Tudo isso é mais ou menos óbvio, mas o que dizer do integrismo? No Brasil, ele corresponde, grosso modo, à religiosidade dos movimentos pentecostais e neopentecostais, nas quais incluo até o catolicismo carismático. Felizmente, não foi dado no Brasil o último passo, a aceitação da violência, e por isso nosso integrismo pode ser a antessala do fundamentalismo, mas não é ainda o fundamentalismo. Mesmo assim, como poderíamos dar direito de entrada a uma tendência tão claramente antimoderna? Meus companheiros de geração não hesitariam em voltar à tecla da religião como ópio do povo e dizer que as ideias dessas Igrejas são alienadas, reacionárias etc. Eles certamente teriam razão, segundo o paradigma iluminista clássico, do qual o marxismo é uma variante. Não é fácil, para alguém formado numa tradição kantiana, para a qual cada indivíduo deve submeter a tradição religiosa ao crivo da razão secular, aceitar um sacriftium intellectus, levantando os braços, num gesto de entrega a Jesus, em vez de chegar a opções intelectuais e políticas próprias, o que constituía a essência da Reforma luterana. Porém, é preciso salientar que os adeptos dessas Igrejas podem ser despolitizados, mas não são apolíticos, e é disso que se trata aqui. São certamente despolitizados, no sentido de que se deixam influenciar por seus pastores, segundo argumentos bíblicos, e não políticos. Mas não são apolíticos porque todas as Igrejas aceitam a validade dos canais políticos constitucionais para a difusão dos seus valores e para a eleição de representantes afinados com seus pontos de vista. Os candidatos fazem uso dos seus direitos democráticos quando se dirigem a clientelas especificas, e nisso pouco se distinguem dos que defendem, com maior ou menor sinceridade, plataformas ecológicas, feministas ou étnicas. Essas práticas são legítimas, desde que não ponham em questão o princípio básico da democracia liberal, a separação entre a Igreja e o Estado. Talvez a democracia tenha mais a temer dos que usam inescrupulosamente os votos evangélicos do que dos adeptos dessas Igrejas. Quando Fernando Henrique Cardoso encerrou um discurso feito numa Assembleia de pastores com um grito de Aleluia, ou quando o candidato Lula, diante de um público semelhante, proferiu vinte vezes o nome de Deus num discurso de quinze minutos, poucos acreditariam que os dois tivessem sido tocados, naquele momento, pela graça divina.

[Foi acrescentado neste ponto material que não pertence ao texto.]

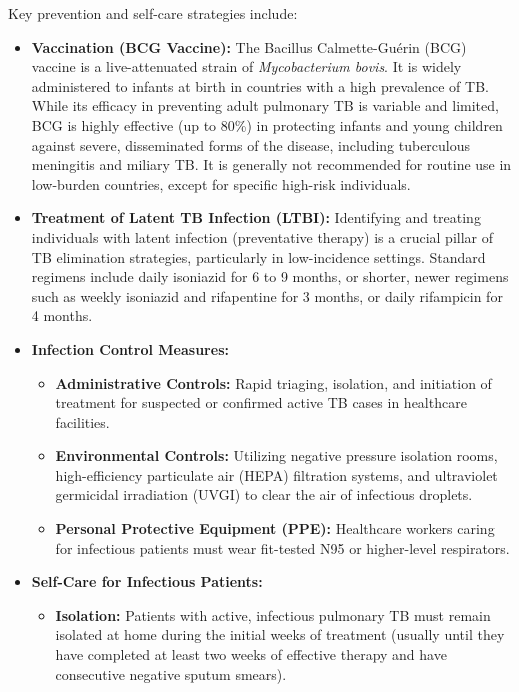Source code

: Key prevention and self-care strategies include:

\begin{itemize}
    \item \textbf{Vaccination (BCG Vaccine):} The Bacillus Calmette-Gu\'{e}rin (BCG) vaccine is a live-attenuated strain of \textit{Mycobacterium bovis}. It is widely administered to infants at birth in countries with a high prevalence of TB. While its efficacy in preventing adult pulmonary TB is variable and limited, BCG is highly effective (up to 80\%) in protecting infants and young children against severe, disseminated forms of the disease, including tuberculous meningitis and miliary TB. It is generally not recommended for routine use in low-burden countries, except for specific high-risk individuals.
    \item \textbf{Treatment of Latent TB Infection (LTBI):} Identifying and treating individuals with latent infection (preventative therapy) is a crucial pillar of TB elimination strategies, particularly in low-incidence settings. Standard regimens include daily isoniazid for 6 to 9 months, or shorter, newer regimens such as weekly isoniazid and rifapentine for 3 months, or daily rifampicin for 4 months.
    \item \textbf{Infection Control Measures:}
    \begin{itemize}
        \item \textbf{Administrative Controls:} Rapid triaging, isolation, and initiation of treatment for suspected or confirmed active TB cases in healthcare facilities.
        \item \textbf{Environmental Controls:} Utilizing negative pressure isolation rooms, high-efficiency particulate air (HEPA) filtration systems, and ultraviolet germicidal irradiation (UVGI) to clear the air of infectious droplets.
        \item \textbf{Personal Protective Equipment (PPE):} Healthcare workers caring for infectious patients must wear fit-tested N95 or higher-level respirators.
    \end{itemize}
    \item \textbf{Self-Care for Infectious Patients:}
    \begin{itemize}
        \item \textbf{Isolation:} Patients with active, infectious pulmonary TB must remain isolated at home during the initial weeks of treatment (usually until they have completed at least two weeks of effective therapy and have consecutive negative sputum smears).

\end{itemize}
\end{itemize}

Se isso é verdade, há motivos para um modesto otimismo. Pode-se esperar que toda essa efervescência religiosa, convencional ou não, contribua para repolitizar a sociedade civil, salvando-a da apatia e do ceticismo, e impedindo o “descarrilhamento” da democracia. Pode-se esperar também que a própria reativação do debate político ajude os membros das comunidades integristas a se reconciliarem com o mundo moderno, acreditando mais na expulsão dos inimigos do povo pelo voto que na expulsão dos inimigos da alma pelo exorcismo. Com isso, a amnésia total terá sido evitada, e pelo menos a religião sobreviverá como lembrança de uma época em que a política ainda era possível — se Deus quiser.